In the realm of complex task annotation, conventional methods often rely on human annotation, leading to potential biases and resource constraints. This study presents an innovative approach by fine-tuning Large Language Models on domain specific data as alternatives to manual annotation. Focusing on implied bias classification, a pivotal task in natural language understanding, the study explores the effectiveness of fine-tuned LLMs in generating annotations compared to baseline models.
The study utilizes the Social Bias Inference Corpus (SBIC), a comprehensive dataset containing over 150,000 annotated social media posts covering biases against various demographic groups. This dataset captures a wide range of social biases, both subtle and overt, providing a robust foundation for training and evaluation.
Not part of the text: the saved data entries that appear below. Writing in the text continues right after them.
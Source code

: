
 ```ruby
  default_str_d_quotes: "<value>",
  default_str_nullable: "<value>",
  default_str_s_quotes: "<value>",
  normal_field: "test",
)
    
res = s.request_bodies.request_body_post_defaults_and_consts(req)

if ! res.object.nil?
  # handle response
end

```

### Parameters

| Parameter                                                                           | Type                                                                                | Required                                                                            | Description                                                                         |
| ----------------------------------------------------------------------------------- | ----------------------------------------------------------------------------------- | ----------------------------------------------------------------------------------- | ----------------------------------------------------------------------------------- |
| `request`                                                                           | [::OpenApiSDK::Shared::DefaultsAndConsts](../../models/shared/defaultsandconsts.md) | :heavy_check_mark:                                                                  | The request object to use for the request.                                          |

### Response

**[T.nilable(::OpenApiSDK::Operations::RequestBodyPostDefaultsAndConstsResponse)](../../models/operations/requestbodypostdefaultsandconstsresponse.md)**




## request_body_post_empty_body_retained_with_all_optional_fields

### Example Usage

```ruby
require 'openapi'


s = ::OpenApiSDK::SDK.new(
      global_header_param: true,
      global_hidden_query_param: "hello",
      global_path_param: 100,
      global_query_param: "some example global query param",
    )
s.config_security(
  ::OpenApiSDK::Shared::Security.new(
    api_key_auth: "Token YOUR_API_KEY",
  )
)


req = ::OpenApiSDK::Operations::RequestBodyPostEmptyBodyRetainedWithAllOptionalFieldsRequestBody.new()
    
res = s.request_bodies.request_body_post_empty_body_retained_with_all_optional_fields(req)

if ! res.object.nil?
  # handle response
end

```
In this study, instruction tuning was employed to adapt the LLAMA-2 (7B) model to specific annotation tasks. Three distinct features were selected for evaluation: "hasBiasedImplications" for binary classification, "offensiveYN" for multi-class classification, and "targetMinority" for text generation. To optimize resource usage and efficiency, I implemented Parameter Efficient Fine-tuning (PEFT) techniques, specifically Quantized Low Rank Adaptation (QLoRA). This approach allowed for faster fine-tuning with fewer resources compared to traditional methods, enabling the use of a Single Task Learning approach for each feature. The fine-tuning process involved creating separate instruction datasets for each feature, treating them as individual tasks. Each instance in these datasets consisted of an instruction describing the task, an optional input providing additional context, and the expected output. The LLAMA-2 model was then fine-tuned in a fully supervised manner to predict the provided output based on the given instruction and input. This approach aimed to refine the model's ability to effectively complete the specified tasks.
Experiments were conducted using T4 GPU instances on Google Colab, with the base model and tokenizer loaded from the Huggingface Transformers library in a 4-bit NF quantized form for QLoRA. Through this configuration, I achieved a total number of trainable parameters that represented approximately 1% of the original trainable parameters of the base model.
Results showed significant improvements over baselines across all features tested. However, the fine-tuned models did not achieve state-of-the-art performance, indicating room for improvement. The study highlights challenges in bias detection, generalizability concerns, and the need for diverse annotations. Ethical considerations, including the risk of perpetuating biases and potential societal impacts, are also discussed.